== Source material ==

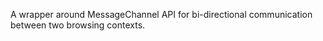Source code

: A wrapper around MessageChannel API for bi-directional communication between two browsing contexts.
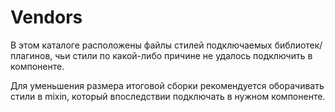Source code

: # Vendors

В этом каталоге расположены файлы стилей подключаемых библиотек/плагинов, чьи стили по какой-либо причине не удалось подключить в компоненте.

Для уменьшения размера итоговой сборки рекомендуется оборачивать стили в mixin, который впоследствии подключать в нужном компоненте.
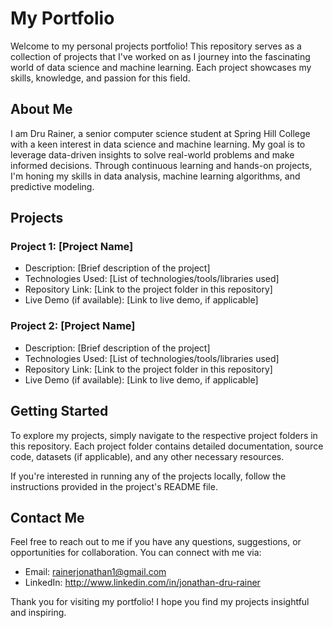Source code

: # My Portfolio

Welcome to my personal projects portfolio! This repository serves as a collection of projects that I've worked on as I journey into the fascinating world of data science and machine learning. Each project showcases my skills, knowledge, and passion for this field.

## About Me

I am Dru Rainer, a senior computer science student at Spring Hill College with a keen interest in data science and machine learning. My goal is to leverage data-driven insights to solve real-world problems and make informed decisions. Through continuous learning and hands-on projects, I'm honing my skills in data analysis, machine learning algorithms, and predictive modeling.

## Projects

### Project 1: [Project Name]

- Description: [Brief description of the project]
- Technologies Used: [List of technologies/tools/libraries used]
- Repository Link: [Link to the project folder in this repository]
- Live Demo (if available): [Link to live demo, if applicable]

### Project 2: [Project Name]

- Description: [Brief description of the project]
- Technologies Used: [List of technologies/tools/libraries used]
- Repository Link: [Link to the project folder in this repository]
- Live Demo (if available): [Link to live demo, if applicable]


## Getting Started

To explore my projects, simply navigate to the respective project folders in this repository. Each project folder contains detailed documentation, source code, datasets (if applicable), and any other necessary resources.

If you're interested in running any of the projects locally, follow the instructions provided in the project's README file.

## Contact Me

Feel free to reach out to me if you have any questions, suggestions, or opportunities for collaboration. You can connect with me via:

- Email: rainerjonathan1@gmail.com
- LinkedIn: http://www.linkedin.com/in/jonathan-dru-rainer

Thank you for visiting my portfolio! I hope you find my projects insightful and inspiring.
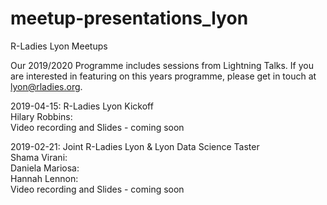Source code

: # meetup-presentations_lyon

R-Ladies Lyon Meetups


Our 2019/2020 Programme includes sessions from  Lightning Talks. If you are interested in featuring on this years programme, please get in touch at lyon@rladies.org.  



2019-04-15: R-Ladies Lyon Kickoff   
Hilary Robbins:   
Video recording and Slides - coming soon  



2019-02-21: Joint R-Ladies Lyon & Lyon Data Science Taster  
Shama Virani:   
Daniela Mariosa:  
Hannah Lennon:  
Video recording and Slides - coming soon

===

Please return, exactly as written, the lines from the first line of the records above through the line containing "To explore my", both included, leaving out any pictures.

Source code

: A wrapper around MessageChannel API for bi-directional communication between two browsing contexts.
Source code

: # Vendors

В этом каталоге расположены файлы стилей подключаемых библиотек/плагинов, чьи стили по какой-либо причине не удалось подключить в компоненте.

Для уменьшения размера итоговой сборки рекомендуется оборачивать стили в mixin, который впоследствии подключать в нужном компоненте.
Source code

: # My Portfolio

Welcome to my personal projects portfolio! This repository serves as a collection of projects that I've worked on as I journey into the fascinating world of data science and machine learning. Each project showcases my skills, knowledge, and passion for this field.

## About Me

I am Dru Rainer, a senior computer science student at Spring Hill College with a keen interest in data science and machine learning. My goal is to leverage data-driven insights to solve real-world problems and make informed decisions. Through continuous learning and hands-on projects, I'm honing my skills in data analysis, machine learning algorithms, and predictive modeling.

## Projects

### Project 1: [Project Name]

- Description: [Brief description of the project]
- Technologies Used: [List of technologies/tools/libraries used]
- Repository Link: [Link to the project folder in this repository]
- Live Demo (if available): [Link to live demo, if applicable]

### Project 2: [Project Name]

- Description: [Brief description of the project]
- Technologies Used: [List of technologies/tools/libraries used]
- Repository Link: [Link to the project folder in this repository]
- Live Demo (if available): [Link to live demo, if applicable]


## Getting Started

To explore my projects, simply navigate to the respective project folders in this repository. Each project folder contains detailed documentation, source code, datasets (if applicable), and any other necessary resources.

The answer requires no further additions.